• _Exercise aim_
Nothing but the images is to be left out of your exact copy of the entries.

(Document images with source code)
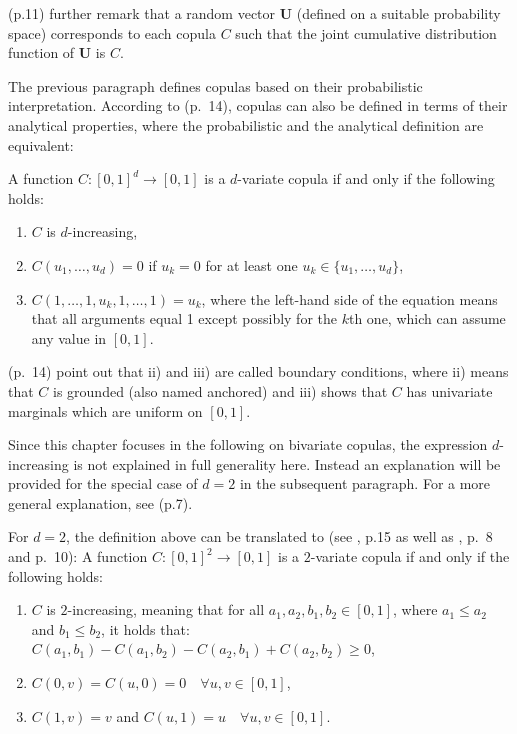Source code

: \documentclass[
]{krantz}
\begin{document}
\citet{durante2016} (p.11) further remark that a random vector \(\mathbf{U}\) (defined on a suitable probability space) corresponds to each copula \(C\) such that the joint cumulative distribution function of \(\mathbf{U}\) is \(C\).

The previous paragraph defines copulas based on their probabilistic interpretation. According to \citet{durante2016} (p.~14), copulas can also be defined in terms of their analytical properties, where the probabilistic and the analytical definition are equivalent:

A function \(C: [0,1]^d \to [0,1]\) is a \(d\)-variate copula if and only if the following holds:

\begin{enumerate}
\def\labelenumi{\roman{enumi})}
\item
  \(C\) is \(d\)-increasing,
\item
  \(C(u_1, \ldots,u_d) = 0\) if \(u_k = 0\) for at least one \(u_k \in \{u_1, \ldots, u_d\}\),
\item
  \(C(1, \ldots, 1, u_k, 1, \ldots, 1) = u_k\), where the left-hand side of the equation means that all arguments equal 1 except possibly for the \(k\)th one, which can assume any value in \([0,1]\).
\end{enumerate}

\citet{durante2016} (p.~14) point out that ii) and iii) are called boundary conditions, where ii) means that \(C\) is grounded (also named anchored) and iii) shows that \(C\) has univariate marginals which are uniform on \([0,1]\).

Since this chapter focuses in the following on bivariate copulas, the expression \(d\)-increasing is not explained in full generality here. Instead an explanation will be provided for the special case of \(d=2\) in the subsequent paragraph. For a more general explanation, see \citet{durante2016} (p.7).

For \(d=2\), the definition above can be translated to (see \citet{durante2016}, p.15 as well as \citet{nelsen2006}, p.~8 and p.~10): A function \(C: [0,1]^2 \to [0,1]\) is a \(2\)-variate copula if and only if the following holds:

\begin{enumerate}
\def\labelenumi{\roman{enumi})}
\item
  \(C\) is \(2\)-increasing, meaning that for all \(a_1, a_2, b_1, b_2 \in [0,1]\), where \(a_1 \leq a_2\) and \(b_1 \leq b_2\), it holds that:
  \(C(a_1, b_1) - C(a_1, b_2) - C(a_2, b_1) + C(a_2, b_2) \geq 0\),
\item
  \(C(0,v) = C(u,0) = 0 \quad \forall u,v \in [0,1]\),
\item
  \(C(1,v) = v\) and \(C(u,1) = u \quad \forall u,v \in [0,1]\).
\end{enumerate}
\end{document}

• _Final answer_
Source code

: \documentclass[
]{krantz}
\begin{document}
\citet{durante2016} (p.11) further remark that a random vector \(\mathbf{U}\) (defined on a suitable probability space) corresponds to each copula \(C\) such that the joint cumulative distribution function of \(\mathbf{U}\) is \(C\).

The previous paragraph defines copulas based on their probabilistic interpretation. According to \citet{durante2016} (p.~14), copulas can also be defined in terms of their analytical properties, where the probabilistic and the analytical definition are equivalent:

A function \(C: [0,1]^d \to [0,1]\) is a \(d\)-variate copula if and only if the following holds:

\begin{enumerate}
\def\labelenumi{\roman{enumi})}
\item
  \(C\) is \(d\)-increasing,
\item
  \(C(u_1, \ldots,u_d) = 0\) if \(u_k = 0\) for at least one \(u_k \in \{u_1, \ldots, u_d\}\),
\item
  \(C(1, \ldots, 1, u_k, 1, \ldots, 1) = u_k\), where the left-hand side of the equation means that all arguments equal 1 except possibly for the \(k\)th one, which can assume any value in \([0,1]\).
\end{enumerate}

\citet{durante2016} (p.~14) point out that ii) and iii) are called boundary conditions, where ii) means that \(C\) is grounded (also named anchored) and iii) shows that \(C\) has univariate marginals which are uniform on \([0,1]\).

Since this chapter focuses in the following on bivariate copulas, the expression \(d\)-increasing is not explained in full generality here. Instead an explanation will be provided for the special case of \(d=2\) in the subsequent paragraph. For a more general explanation, see \citet{durante2016} (p.7).

For \(d=2\), the definition above can be translated to (see \citet{durante2016}, p.15 as well as \citet{nelsen2006}, p.~8 and p.~10): A function \(C: [0,1]^2 \to [0,1]\) is a \(2\)-variate copula if and only if the following holds:

\begin{enumerate}
\def\labelenumi{\roman{enumi})}
\item
  \(C\) is \(2\)-increasing, meaning that for all \(a_1, a_2, b_1, b_2 \in [0,1]\), where \(a_1 \leq a_2\) and \(b_1 \leq b_2\), it holds that:
  \(C(a_1, b_1) - C(a_1, b_2) - C(a_2, b_1) + C(a_2, b_2) \geq 0\),
\item
  \(C(0,v) = C(u,0) = 0 \quad \forall u,v \in [0,1]\),
\item
  \(C(1,v) = v\) and \(C(u,1) = u \quad \forall u,v \in [0,1]\).
\end{enumerate}
\end{document}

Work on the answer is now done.